The project is concerned with showing my progress in the NLP(New Language Processing) project, from downloading the data to summarizing,exploring the data and also my future plans for training my Predictive model with this data.

Loading the libraries

require(tm)
require(ngram)
require(ggplot2)
require(stringi)
require(stringr)
require(dplyr)
require(wordcloud)
require(RColorBrewer)

Downloading & loading the data

trainURL <- "https://d396qusza40orc.cloudfront.net/dsscapstone/dataset/Coursera-SwiftKey.zip"
trainDataFile <- "data/Coursera-SwiftKey.zip"

#reading the data
con <- file("en_US.twitter.txt", "r") #making a connection with the file
twt <- readLines(con)  #reading the lines
close(con)  #closing the connection

con_blo <- file("en_US.blogs.txt","r")
blog <- readLines(con_blo)
close(con_blo)

con_new <- file("en_US.news.txt","r")
news <- readLines(con_new)
close(con_new)

we see that there are 3 text files that we will be using for further analysis & model training, but let us first summarise these text files:

Twitter
Blogs
News

size.file <- round(file.info(c("en_US.twitter.txt","en_US.news.txt","en_US.blogs.txt"))$size / 1024 ^ 2)  #size of files


word_twt <- stri_count_words(twt) 
word_blog <- stri_count_words(blog)  #data into words
word_news <- stri_count_words(news)

## now summarising the Dataset into a simple data Frame 

data <- data.frame(source = c("Twitter","News","Blog"),
                   size = paste(size.file,"MB"),
                   no_of_lines = c(length(word_twt),length(word_news),length(word_blog)),
                   no_of_words = c(sum(word_twt),sum(word_news),sum(word_blog)))
data

##    source   size no_of_lines no_of_words
## 1 Twitter 159 MB     2360148    30096649
## 2    News 196 MB     1010242    34762658
## 3    Blog 200 MB      899288    37546806

We see that even though twitter has high number of lines the number of words is very much similar compared to its counterparts, that is probably because a tweet is only limited to certain words.
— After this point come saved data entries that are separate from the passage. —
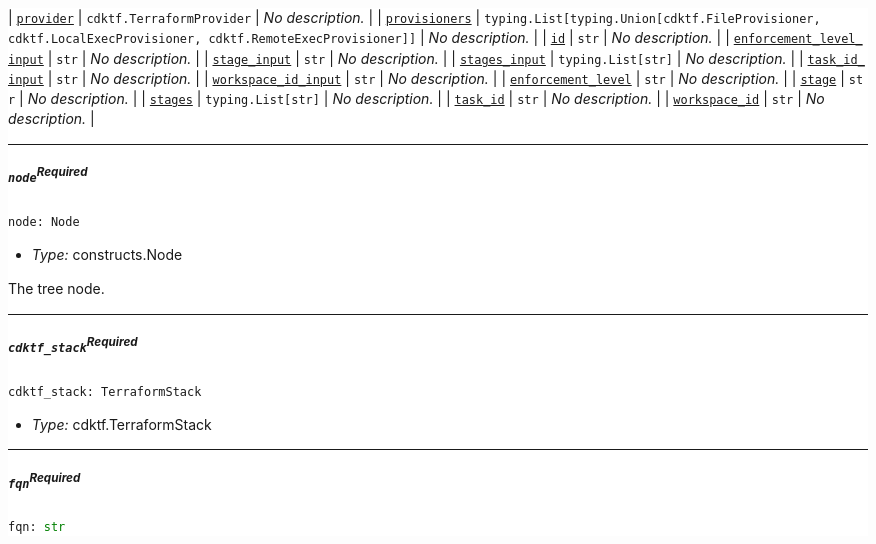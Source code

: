 | <code><a href="#@cdktf/provider-tfe.workspaceRunTask.WorkspaceRunTask.property.provider">provider</a></code> | <code>cdktf.TerraformProvider</code> | *No description.* |
| <code><a href="#@cdktf/provider-tfe.workspaceRunTask.WorkspaceRunTask.property.provisioners">provisioners</a></code> | <code>typing.List[typing.Union[cdktf.FileProvisioner, cdktf.LocalExecProvisioner, cdktf.RemoteExecProvisioner]]</code> | *No description.* |
| <code><a href="#@cdktf/provider-tfe.workspaceRunTask.WorkspaceRunTask.property.id">id</a></code> | <code>str</code> | *No description.* |
| <code><a href="#@cdktf/provider-tfe.workspaceRunTask.WorkspaceRunTask.property.enforcementLevelInput">enforcement_level_input</a></code> | <code>str</code> | *No description.* |
| <code><a href="#@cdktf/provider-tfe.workspaceRunTask.WorkspaceRunTask.property.stageInput">stage_input</a></code> | <code>str</code> | *No description.* |
| <code><a href="#@cdktf/provider-tfe.workspaceRunTask.WorkspaceRunTask.property.stagesInput">stages_input</a></code> | <code>typing.List[str]</code> | *No description.* |
| <code><a href="#@cdktf/provider-tfe.workspaceRunTask.WorkspaceRunTask.property.taskIdInput">task_id_input</a></code> | <code>str</code> | *No description.* |
| <code><a href="#@cdktf/provider-tfe.workspaceRunTask.WorkspaceRunTask.property.workspaceIdInput">workspace_id_input</a></code> | <code>str</code> | *No description.* |
| <code><a href="#@cdktf/provider-tfe.workspaceRunTask.WorkspaceRunTask.property.enforcementLevel">enforcement_level</a></code> | <code>str</code> | *No description.* |
| <code><a href="#@cdktf/provider-tfe.workspaceRunTask.WorkspaceRunTask.property.stage">stage</a></code> | <code>str</code> | *No description.* |
| <code><a href="#@cdktf/provider-tfe.workspaceRunTask.WorkspaceRunTask.property.stages">stages</a></code> | <code>typing.List[str]</code> | *No description.* |
| <code><a href="#@cdktf/provider-tfe.workspaceRunTask.WorkspaceRunTask.property.taskId">task_id</a></code> | <code>str</code> | *No description.* |
| <code><a href="#@cdktf/provider-tfe.workspaceRunTask.WorkspaceRunTask.property.workspaceId">workspace_id</a></code> | <code>str</code> | *No description.* |

---

##### `node`<sup>Required</sup> <a name="node" id="@cdktf/provider-tfe.workspaceRunTask.WorkspaceRunTask.property.node"></a>

```python
node: Node
```

- *Type:* constructs.Node

The tree node.

---

##### `cdktf_stack`<sup>Required</sup> <a name="cdktf_stack" id="@cdktf/provider-tfe.workspaceRunTask.WorkspaceRunTask.property.cdktfStack"></a>

```python
cdktf_stack: TerraformStack
```

- *Type:* cdktf.TerraformStack

---

##### `fqn`<sup>Required</sup> <a name="fqn" id="@cdktf/provider-tfe.workspaceRunTask.WorkspaceRunTask.property.fqn"></a>

```python
fqn: str
```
The size of all these data are very large which can hinder our future analysis by long processing time & memory storage, so we will be trimming the data for smooth processing.

Now after summarizing the data let us proceed further.

Sampling the data

Since the data is very big we will be sampling only a part of the data that will be used for further part of this project, we will be using a sample size of 0.01% of the dataset’s length.

set.seed(200)
sample.data <- c(sample(twt,length(twt) * 0.01),sample(blog,length(blog) * 0.01),sample(news,length(news) * 0.01))

Building a corpus

Corpus is a collection of a structured text which is very much important in NLP for analysing and processing text data.

I will be making a function that will turn the sampled text data into a corpus and also do all of these steps:

Remove URL, Twitter handles and email patterns by converting them to space
Convert all words to lowercase
Remove common English stop words
Remove punctuation marks
Remove numbers
Trim whitespace
get rid bad or profane words
Convert to plain text documents

Firstly we need to get the bad words or profane data set that I will be using in the function to detect and remove from the corpus.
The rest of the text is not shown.